▸ BRIEF: Among the entries below, count the lines that contain the word "these". Respond with the count only.

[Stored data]
◇ ◇ ◇ ◇
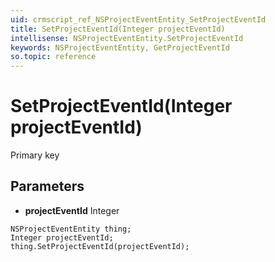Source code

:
 ```yaml
---
uid: crmscript_ref_NSProjectEventEntity_SetProjectEventId
title: SetProjectEventId(Integer projectEventId)
intellisense: NSProjectEventEntity.SetProjectEventId
keywords: NSProjectEventEntity, GetProjectEventId
so.topic: reference
---
```


# SetProjectEventId(Integer projectEventId)

Primary key

## Parameters

* **projectEventId** Integer

```crmscript
NSProjectEventEntity thing;
Integer projectEventId;
thing.SetProjectEventId(projectEventId);
```

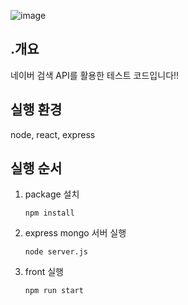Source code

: ![image](https://github.com/SSkkky/search/assets/125051373/d4f64311-1850-4a40-99a4-2d285de60919)


## .개요
네이버 검색 API를 활용한 테스트 코드입니다!!

## 실행 환경
node, react, express

## 실행 순서
1. package 설치
   ```
   npm install
   ```
2. express mongo 서버 실행
   ```
   node server.js
   ```
3. front 실행
   ```
   npm run start
   ```
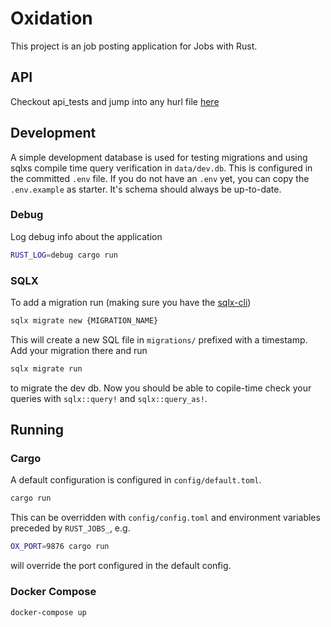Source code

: # Oxidation

This project is an job posting application for Jobs with Rust.

## API

Checkout api_tests and jump into any hurl file [here](https://github.com/rust-basel/oxidation/tree/main/api_tests)

## Development
A simple development database is used for testing migrations and using sqlxs compile time query 
verification in `data/dev.db`. This is configured in the committed `.env` file. If you do not have an `.env` yet, you can
copy the `.env.example` as starter.
It's schema should always be up-to-date.

### Debug

Log debug info about the application

```sh
RUST_LOG=debug cargo run
```

### SQLX

To add a migration run (making sure you have the [sqlx-cli](https://lib.rs/crates/sqlx-cli))
```sh
sqlx migrate new {MIGRATION_NAME}
```
This will create a new SQL file in `migrations/` prefixed with a timestamp. Add your migration there
and run 
```sh
sqlx migrate run
```
to migrate the dev db. Now you should be able to copile-time check your queries with `sqlx::query!` 
and `sqlx::query_as!`.

## Running

### Cargo

A default configuration is configured in `config/default.toml`. 
```sh
cargo run
```

This can be overridden with `config/config.toml` and environment variables preceded by `RUST_JOBS_`, e.g.

```sh
OX_PORT=9876 cargo run
```

will override the port configured in the default config.

### Docker Compose

```sh
docker-compose up
```
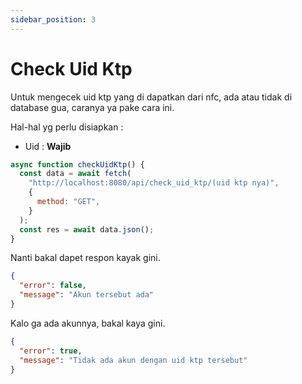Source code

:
 ```yaml
---
sidebar_position: 3
---
```


# Check Uid Ktp

Untuk mengecek uid ktp yang di dapatkan dari nfc, ada atau tidak di database gua, caranya ya pake cara ini.

Hal-hal yg perlu disiapkan :

- Uid : **Wajib**

```javascript title="fetch.js"
async function checkUidKtp() {
  const data = await fetch(
    "http://localhost:8080/api/check_uid_ktp/(uid ktp nya)",
    {
      method: "GET",
    }
  );
  const res = await data.json();
}
```

Nanti bakal dapet respon kayak gini.

```json title="return.json"
{
  "error": false,
  "message": "Akun tersebut ada"
}
```

Kalo ga ada akunnya, bakal kaya gini.

```json title="return.json"
{
  "error": true,
  "message": "Tidak ada akun dengan uid ktp tersebut"
}
```
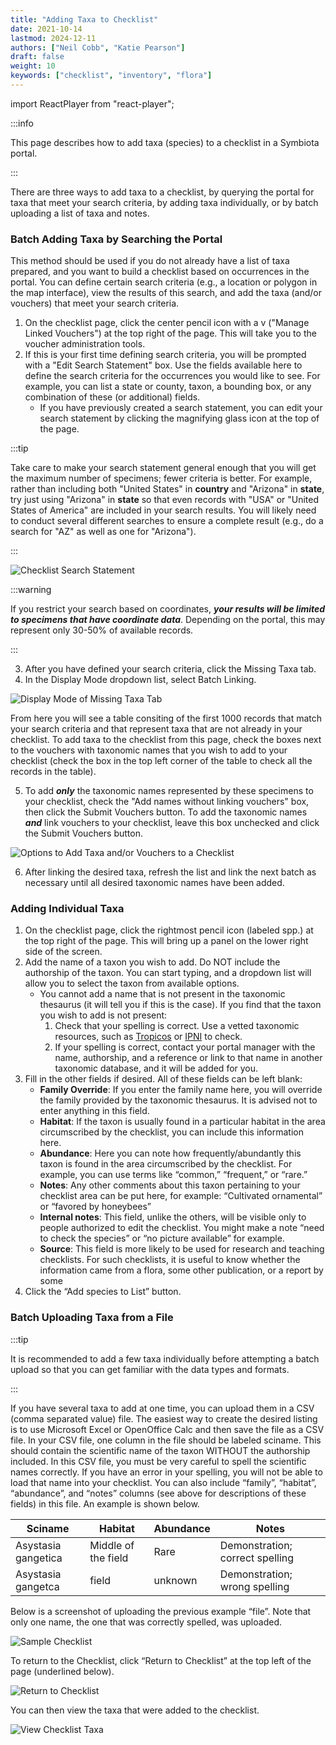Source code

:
 ```yaml
---
title: "Adding Taxa to Checklist"
date: 2021-10-14
lastmod: 2024-12-11
authors: ["Neil Cobb", "Katie Pearson"]
draft: false
weight: 10
keywords: ["checklist", "inventory", "flora"]
---
```


import ReactPlayer from "react-player";

:::info

This page describes how to add taxa (species) to a checklist in a Symbiota portal.

:::

There are three ways to add taxa to a checklist, by querying the portal for taxa that meet your search criteria, by adding taxa individually, or by batch uploading a list of taxa and notes.

### Batch Adding Taxa by Searching the Portal

This method should be used if you do not already have a list of taxa prepared, and you want to build a checklist based on occurrences in the portal. You can define certain search criteria (e.g., a location or polygon in the map interface), view the results of this search, and add the taxa (and/or vouchers) that meet your search criteria.

1. On the checklist page, click the center pencil icon with a v ("Manage Linked Vouchers") at the top right of the page. This will take you to the voucher administration tools.
2. If this is your first time defining search criteria, you will be prompted with a "Edit Search Statement" box. Use the fields available here to define the search criteria for the occurrences you would like to see. For example, you can list a state or county, taxon, a bounding box, or any combination of these (or additional) fields.
   - If you have previously created a search statement, you can edit your search statement by clicking the magnifying glass icon at the top of the page.

:::tip

Take care to make your search statement general enough that you will get the maximum number of specimens; fewer criteria is better. For example, rather than including both "United States" in **country** and "Arizona" in **state**, try just using "Arizona" in **state** so that even records with "USA" or "United States of America" are included in your search results. You will likely need to conduct several different searches to ensure a complete result (e.g., do a search for "AZ" as well as one for "Arizona").

:::

![Checklist Search Statement](/img/checklistsearchstatement.PNG)

:::warning

If you restrict your search based on coordinates, **_your results will be limited to specimens that have coordinate data_**. Depending on the portal, this may represent only 30-50% of available records.

:::

3. After you have defined your search criteria, click the Missing Taxa tab.
4. In the Display Mode dropdown list, select Batch Linking.

![Display Mode of Missing Taxa Tab](/img/checklistdisplaymode.JPG)

From here you will see a table consiting of the first 1000 records that match your search criteria and that represent taxa that are not already in your checklist. To add taxa to the checklist from this page, check the boxes next to the vouchers with taxonomic names that you wish to add to your checklist (check the box in the top left corner of the table to check all the records in the table).

5. To add **_only_** the taxonomic names represented by these specimens to your checklist, check the "Add names without linking vouchers" box, then click the Submit Vouchers button. To add the taxonomic names **_and_** link vouchers to your checklist, leave this box unchecked and click the Submit Vouchers button.

![Options to Add Taxa and/or Vouchers to a Checklist](/img/checklistsubmitvouchers.JPG)

6. After linking the desired taxa, refresh the list and link the next batch as necessary until all desired taxonomic names have been added.

### Adding Individual Taxa

<ReactPlayer
  playing={false}
  controls
  url="https://www.youtube.com/watch?v=jm2_mn2nClo"
/>

1. On the checklist page, click the rightmost pencil icon (labeled spp.) at the top right of the page. This will bring up a panel on the lower right side of the screen.
2. Add the name of a taxon you wish to add. Do NOT include the authorship of the taxon. You can start typing, and a dropdown list will allow you to select the taxon from available options.
   - You cannot add a name that is not present in the taxonomic thesaurus (it will tell you if this is the case). If you find that the taxon you wish to add is not present:
     1. Check that your spelling is correct. Use a vetted taxonomic resources, such as [Tropicos](http://tropicos.org) or [IPNI](http://www.ipni.org/) to check.
     2. If your spelling is correct, contact your portal manager with the name, authorship, and a reference or link to that name in another taxonomic database, and it will be added for you.
3. Fill in the other fields if desired. All of these fields can be left blank:
   - **Family Override**: If you enter the family name here, you will override the family provided by the taxonomic thesaurus. It is advised not to enter anything in this field.
   - **Habitat**: If the taxon is usually found in a particular habitat in the area circumscribed by the checklist, you can include this information here.
   - **Abundance**: Here you can note how frequently/abundantly this taxon is found in the area circumscribed by the checklist. For example, you can use terms like “common,” “frequent,” or “rare.”
   - **Notes**: Any other comments about this taxon pertaining to your checklist area can be put here, for example: “Cultivated ornamental” or “favored by honeybees”
   - **Internal notes**: This field, unlike the others, will be visible only to people authorized to edit the checklist. You might make a note “need to check the species” or “no picture available” for example.
   - **Source**: This field is more likely to be used for research and teaching checklists. For such checklists, it is useful to know whether the information came from a flora, some other publication, or a report by some
4. Click the “Add species to List” button.

### Batch Uploading Taxa from a File

:::tip

It is recommended to add a few taxa individually before attempting a batch upload so that you can get familiar with the data types and formats.

:::

<ReactPlayer
  playing={false}
  controls
  url="http://www.youtube.com/watch?v=Hnk09MYlMVg"
/>

If you have several taxa to add at one time, you can upload them in a CSV (comma separated value) file. The easiest way to create the desired listing is to use Microsoft Excel or OpenOffice Calc and then save the file as a CSV file.
In your CSV file, one column in the file should be labeled sciname. This should contain the scientific name of the taxon WITHOUT the authorship included. In this CSV file, you must be very careful to spell the scientific names correctly. If you have an error in your spelling, you will not be able to load that name into your checklist.
You can also include “family”, “habitat”, “abundance”, and “notes” columns (see above for descriptions of these fields) in this file. An example is shown below.

| Sciname             | Habitat             | Abundance | Notes                           |
| ------------------- | ------------------- | --------- | ------------------------------- |
| Asystasia gangetica | Middle of the field | Rare      | Demonstration; correct spelling |
| Asystasia gangetca  | field               | unknown   | Demonstration; wrong spelling   |

Below is a screenshot of uploading the previous example “file”. Note that only one name, the one that was correctly spelled, was uploaded.

![Sample Checklist](/img/samplechecklist.jpg)

To return to the Checklist, click “Return to Checklist” at the top left of the page (underlined below).

![Return to Checklist](/img/returntochecklist.jpg)

You can then view the taxa that were added to the checklist.

![View Checklist Taxa](/img/viewchecklisttaxa.jpg)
◇ ◇ ◇ ◇
▸ RESPONSE FOR THIS EXERCISE: 4